Natural Qubit Algebra: clarification of the Clifford boundary and new non-embeddability theorem

TL;DR

This paper introduces Natural Qubit Algebra, a real operator calculus for qubits that clarifies the Clifford boundary, provides explicit normal forms, and reveals non-embeddability in quantum scenarios, enhancing understanding of quantum operator structures.

Contribution

It develops a new algebraic framework for qubits based on real operators, offering explicit normal forms, reformulating Bell scenarios, and analyzing quantum algorithms within this structure.

Findings

Explicit real Clifford normal form for two-qubit operators

Spectral non-embeddability explains Bell-CHSH violation

Compact symbolic representations for Grover and Bernstein--Vazirani algorithms

Abstract

We introduce Natural Qubit Algebra (NQA), a compact real operator calculus for qubit systems based on a $2\times2$ block alphabet $\{I,X,Z,W\}\subset\mathrm{Mat}(2,\mathbb{R})$ and tensor-word representations.

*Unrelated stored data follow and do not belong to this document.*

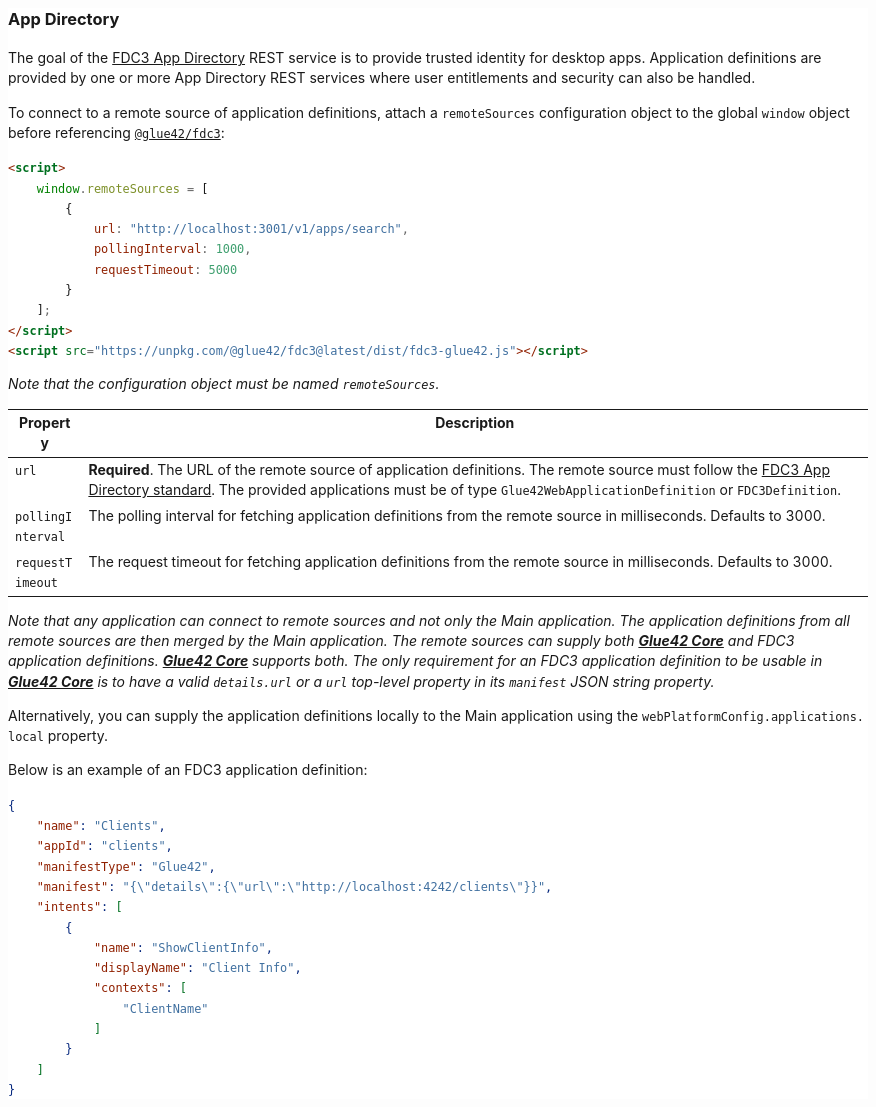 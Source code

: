 ### App Directory

The goal of the [FDC3 App Directory](https://fdc3.finos.org/docs/next/app-directory/overview) REST service is to provide trusted identity for desktop apps. Application definitions are provided by one or more App Directory REST services where user entitlements and security can also be handled.

To connect to a remote source of application definitions, attach a `remoteSources` configuration object to the global `window` object before referencing [`@glue42/fdc3`](https://www.npmjs.com/package/@glue42/fdc3):

```html
<script>
    window.remoteSources = [
        {
            url: "http://localhost:3001/v1/apps/search",
            pollingInterval: 1000,
            requestTimeout: 5000
        }
    ];
</script>
<script src="https://unpkg.com/@glue42/fdc3@latest/dist/fdc3-glue42.js"></script>
```

*Note that the configuration object must be named `remoteSources`.*

| Property | Description |
|----------|-------------|
| `url` | **Required**. The URL of the remote source of application definitions. The remote source must follow the [FDC3 App Directory standard](https://github.com/finos/FDC3). The provided applications must be of type `Glue42WebApplicationDefinition` or `FDC3Definition`. |
| `pollingInterval` | The polling interval for fetching application definitions from the remote source in milliseconds. Defaults to 3000. |
| `requestTimeout` | The request timeout for fetching application definitions from the remote source in milliseconds. Defaults to 3000. |


*Note that any application can connect to remote sources and not only the Main application. The application definitions from all remote sources are then merged by the Main application. The remote sources can supply both [**Glue42 Core**](https://glue42.com/core/) and FDC3 application definitions. [**Glue42 Core**](https://glue42.com/core/) supports both. The only requirement for an FDC3 application definition to be usable in [**Glue42 Core**](https://glue42.com/core/) is to have a valid `details.url` or a `url` top-level property in its `manifest` JSON string property.*

Alternatively, you can supply the application definitions locally to the Main application using the `webPlatformConfig.applications.local` property.

Below is an example of an FDC3 application definition:

```json
{
    "name": "Clients",
    "appId": "clients",
    "manifestType": "Glue42",
    "manifest": "{\"details\":{\"url\":\"http://localhost:4242/clients\"}}",
    "intents": [
        {
            "name": "ShowClientInfo",
            "displayName": "Client Info",
            "contexts": [
                "ClientName"
            ]
        }
    ]
}
```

The resulting multiplication law induces a canonical $(\mathbb{Z}_2)^{2m}$-grading with a bicharacter that controls commutation signs, placing the framework naturally within the theory of color-graded and Clifford-type algebras. Within this language, we provide: (i) an explicit real Clifford normal form for two-qubit operators via the identification $\mathrm{Mat}(4,\mathbb{R})\cong\mathrm{Cl}(2,2;\mathbb{R})$; (ii) a purely algebraic reformulation of the Bell--CHSH scenario, where the quantum violation is expressed as a spectral non-embeddability of a noncommutative spinor algebra into any commutative Kolmogorov algebra; and (iii) compact factored representations of the Bernstein--Vazirani and Grover phase oracles, showing that both Clifford and non-Clifford examples can admit similarly structured symbolic descriptions. We clarify that Grover's iterate remains outside the Clifford group due to its continuous spectral rotation, consistent with the Gottesman--Knill theorem, while retaining a compact tensor-block form in NQA. The framework isolates spectral, algebraic, and syntactic aspects of operator structure, providing a graded operator language compatible with standard quantum mechanics.